▸ What to do
An exact transcription of all the entries below is required.

▸ Raw data

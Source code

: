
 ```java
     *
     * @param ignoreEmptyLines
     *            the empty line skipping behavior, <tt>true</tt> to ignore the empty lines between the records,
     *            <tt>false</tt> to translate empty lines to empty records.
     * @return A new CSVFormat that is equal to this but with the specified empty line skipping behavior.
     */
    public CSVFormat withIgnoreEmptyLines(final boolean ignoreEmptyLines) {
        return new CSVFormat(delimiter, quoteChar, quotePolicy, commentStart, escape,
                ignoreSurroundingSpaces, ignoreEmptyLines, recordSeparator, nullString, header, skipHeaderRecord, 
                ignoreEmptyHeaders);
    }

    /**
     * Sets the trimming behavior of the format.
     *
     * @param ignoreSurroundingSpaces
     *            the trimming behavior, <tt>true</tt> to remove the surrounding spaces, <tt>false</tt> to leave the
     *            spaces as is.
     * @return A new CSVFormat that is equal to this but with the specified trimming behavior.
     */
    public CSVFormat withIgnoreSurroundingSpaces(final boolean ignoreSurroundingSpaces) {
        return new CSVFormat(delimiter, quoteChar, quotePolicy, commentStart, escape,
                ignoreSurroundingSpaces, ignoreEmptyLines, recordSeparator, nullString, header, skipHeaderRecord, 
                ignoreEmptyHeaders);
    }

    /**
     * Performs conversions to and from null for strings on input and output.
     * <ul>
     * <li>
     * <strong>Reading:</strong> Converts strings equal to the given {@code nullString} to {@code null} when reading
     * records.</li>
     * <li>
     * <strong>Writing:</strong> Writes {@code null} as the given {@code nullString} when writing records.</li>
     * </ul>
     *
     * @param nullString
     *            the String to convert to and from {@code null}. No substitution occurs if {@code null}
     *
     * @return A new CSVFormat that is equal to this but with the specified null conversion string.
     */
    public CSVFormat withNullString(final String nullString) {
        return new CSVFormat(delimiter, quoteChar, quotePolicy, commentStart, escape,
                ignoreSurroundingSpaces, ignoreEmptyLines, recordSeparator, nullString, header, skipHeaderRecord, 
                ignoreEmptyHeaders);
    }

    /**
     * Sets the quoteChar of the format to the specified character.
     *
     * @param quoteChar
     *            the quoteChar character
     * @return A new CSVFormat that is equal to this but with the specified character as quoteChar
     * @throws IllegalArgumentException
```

▸ Solution to this problem
Source code

:
 ```java
     *
     * @param ignoreEmptyLines
     *            the empty line skipping behavior, <tt>true</tt> to ignore the empty lines between the records,
     *            <tt>false</tt> to translate empty lines to empty records.
     * @return A new CSVFormat that is equal to this but with the specified empty line skipping behavior.
     */
    public CSVFormat withIgnoreEmptyLines(final boolean ignoreEmptyLines) {
        return new CSVFormat(delimiter, quoteChar, quotePolicy, commentStart, escape,
                ignoreSurroundingSpaces, ignoreEmptyLines, recordSeparator, nullString, header, skipHeaderRecord, 
                ignoreEmptyHeaders);
    }

    /**
     * Sets the trimming behavior of the format.
     *
     * @param ignoreSurroundingSpaces
     *            the trimming behavior, <tt>true</tt> to remove the surrounding spaces, <tt>false</tt> to leave the
     *            spaces as is.
     * @return A new CSVFormat that is equal to this but with the specified trimming behavior.
     */
    public CSVFormat withIgnoreSurroundingSpaces(final boolean ignoreSurroundingSpaces) {
        return new CSVFormat(delimiter, quoteChar, quotePolicy, commentStart, escape,
                ignoreSurroundingSpaces, ignoreEmptyLines, recordSeparator, nullString, header, skipHeaderRecord, 
                ignoreEmptyHeaders);
    }

    /**
     * Performs conversions to and from null for strings on input and output.
     * <ul>
     * <li>
     * <strong>Reading:</strong> Converts strings equal to the given {@code nullString} to {@code null} when reading
     * records.</li>
     * <li>
     * <strong>Writing:</strong> Writes {@code null} as the given {@code nullString} when writing records.</li>
     * </ul>
     *
     * @param nullString
     *            the String to convert to and from {@code null}. No substitution occurs if {@code null}
     *
     * @return A new CSVFormat that is equal to this but with the specified null conversion string.
     */
    public CSVFormat withNullString(final String nullString) {
        return new CSVFormat(delimiter, quoteChar, quotePolicy, commentStart, escape,
                ignoreSurroundingSpaces, ignoreEmptyLines, recordSeparator, nullString, header, skipHeaderRecord, 
                ignoreEmptyHeaders);
    }

    /**
     * Sets the quoteChar of the format to the specified character.
     *
     * @param quoteChar
     *            the quoteChar character
     * @return A new CSVFormat that is equal to this but with the specified character as quoteChar
     * @throws IllegalArgumentException
```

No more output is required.